Plain-text document sources
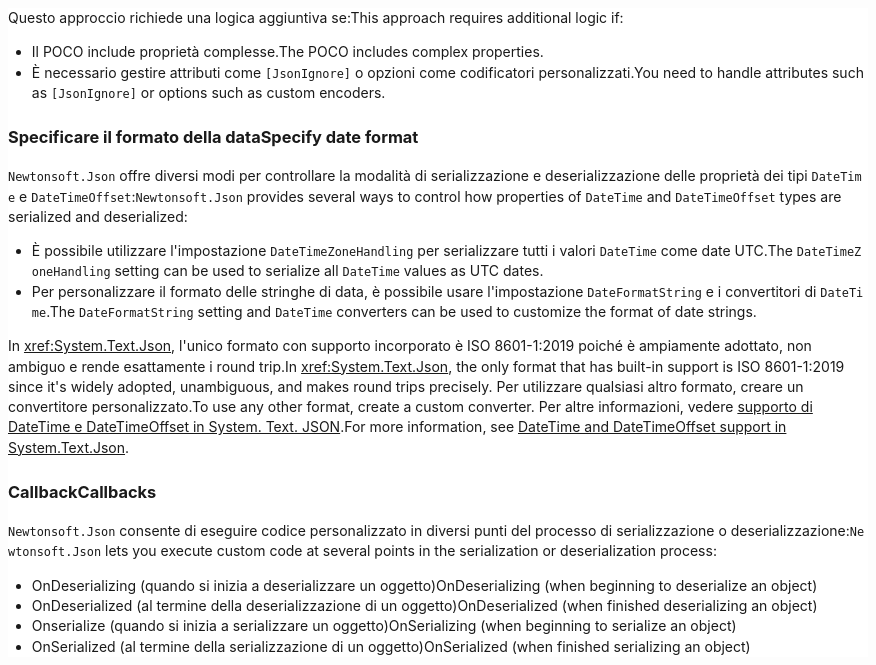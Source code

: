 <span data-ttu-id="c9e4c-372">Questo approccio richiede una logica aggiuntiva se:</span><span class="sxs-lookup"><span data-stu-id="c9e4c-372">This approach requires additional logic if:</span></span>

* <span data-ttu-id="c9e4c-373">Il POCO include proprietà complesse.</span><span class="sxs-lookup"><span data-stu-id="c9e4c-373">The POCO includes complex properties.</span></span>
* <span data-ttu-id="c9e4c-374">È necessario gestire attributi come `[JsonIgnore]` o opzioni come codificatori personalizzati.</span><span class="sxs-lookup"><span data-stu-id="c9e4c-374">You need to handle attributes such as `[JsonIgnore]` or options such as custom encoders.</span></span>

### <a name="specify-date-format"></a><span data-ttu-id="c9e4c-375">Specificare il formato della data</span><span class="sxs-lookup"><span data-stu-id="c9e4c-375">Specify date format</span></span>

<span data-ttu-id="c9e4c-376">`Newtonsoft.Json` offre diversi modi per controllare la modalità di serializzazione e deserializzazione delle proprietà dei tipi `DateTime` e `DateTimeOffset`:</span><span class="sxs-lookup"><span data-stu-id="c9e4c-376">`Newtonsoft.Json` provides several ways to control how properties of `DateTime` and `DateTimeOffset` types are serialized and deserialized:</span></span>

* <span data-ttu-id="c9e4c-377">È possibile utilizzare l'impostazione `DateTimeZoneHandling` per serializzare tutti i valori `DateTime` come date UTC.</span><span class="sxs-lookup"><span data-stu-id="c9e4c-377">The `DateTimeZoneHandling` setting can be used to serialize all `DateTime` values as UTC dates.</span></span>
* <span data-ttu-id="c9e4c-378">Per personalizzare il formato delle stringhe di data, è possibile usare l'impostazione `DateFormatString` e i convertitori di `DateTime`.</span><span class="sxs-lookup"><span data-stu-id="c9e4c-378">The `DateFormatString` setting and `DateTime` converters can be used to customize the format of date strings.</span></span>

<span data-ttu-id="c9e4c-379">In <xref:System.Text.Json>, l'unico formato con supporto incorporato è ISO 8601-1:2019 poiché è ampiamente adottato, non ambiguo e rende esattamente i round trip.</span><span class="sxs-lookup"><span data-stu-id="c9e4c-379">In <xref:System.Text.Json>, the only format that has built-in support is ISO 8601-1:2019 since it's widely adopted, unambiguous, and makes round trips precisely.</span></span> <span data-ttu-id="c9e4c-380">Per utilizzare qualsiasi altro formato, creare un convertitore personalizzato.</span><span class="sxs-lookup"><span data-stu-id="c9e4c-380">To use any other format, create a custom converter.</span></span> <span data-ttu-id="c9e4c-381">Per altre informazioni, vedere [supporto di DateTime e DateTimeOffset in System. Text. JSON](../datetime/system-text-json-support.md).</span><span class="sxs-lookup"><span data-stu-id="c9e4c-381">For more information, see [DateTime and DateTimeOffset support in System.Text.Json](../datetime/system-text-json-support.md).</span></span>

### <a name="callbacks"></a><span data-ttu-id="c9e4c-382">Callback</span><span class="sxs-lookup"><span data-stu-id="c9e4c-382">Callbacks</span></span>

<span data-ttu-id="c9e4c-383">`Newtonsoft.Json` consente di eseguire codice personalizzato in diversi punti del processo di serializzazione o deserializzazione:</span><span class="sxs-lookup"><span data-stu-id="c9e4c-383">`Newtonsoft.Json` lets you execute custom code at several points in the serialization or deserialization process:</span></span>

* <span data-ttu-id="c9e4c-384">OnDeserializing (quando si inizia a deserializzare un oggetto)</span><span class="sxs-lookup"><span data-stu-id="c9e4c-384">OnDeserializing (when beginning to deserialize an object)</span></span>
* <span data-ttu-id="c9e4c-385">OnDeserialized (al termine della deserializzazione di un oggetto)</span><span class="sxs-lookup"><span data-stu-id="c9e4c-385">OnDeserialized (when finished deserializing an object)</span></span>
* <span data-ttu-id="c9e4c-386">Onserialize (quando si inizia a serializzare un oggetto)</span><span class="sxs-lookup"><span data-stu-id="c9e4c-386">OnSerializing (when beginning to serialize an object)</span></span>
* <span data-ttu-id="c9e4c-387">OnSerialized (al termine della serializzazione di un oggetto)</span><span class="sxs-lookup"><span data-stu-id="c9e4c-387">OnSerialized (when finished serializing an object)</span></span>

_TASK GOAL_.
What you give back should be exactly the lines of the data above from the line with "as custom encoders.</span></span>" through the line with "il formato della", both of those included, and nothing more.

_RESPONSE_.
* <span data-ttu-id="c9e4c-374">È necessario gestire attributi come `[JsonIgnore]` o opzioni come codificatori personalizzati.</span><span class="sxs-lookup"><span data-stu-id="c9e4c-374">You need to handle attributes such as `[JsonIgnore]` or options such as custom encoders.</span></span>

### <a name="specify-date-format"></a><span data-ttu-id="c9e4c-375">Specificare il formato della data</span><span class="sxs-lookup"><span data-stu-id="c9e4c-375">Specify date format</span></span>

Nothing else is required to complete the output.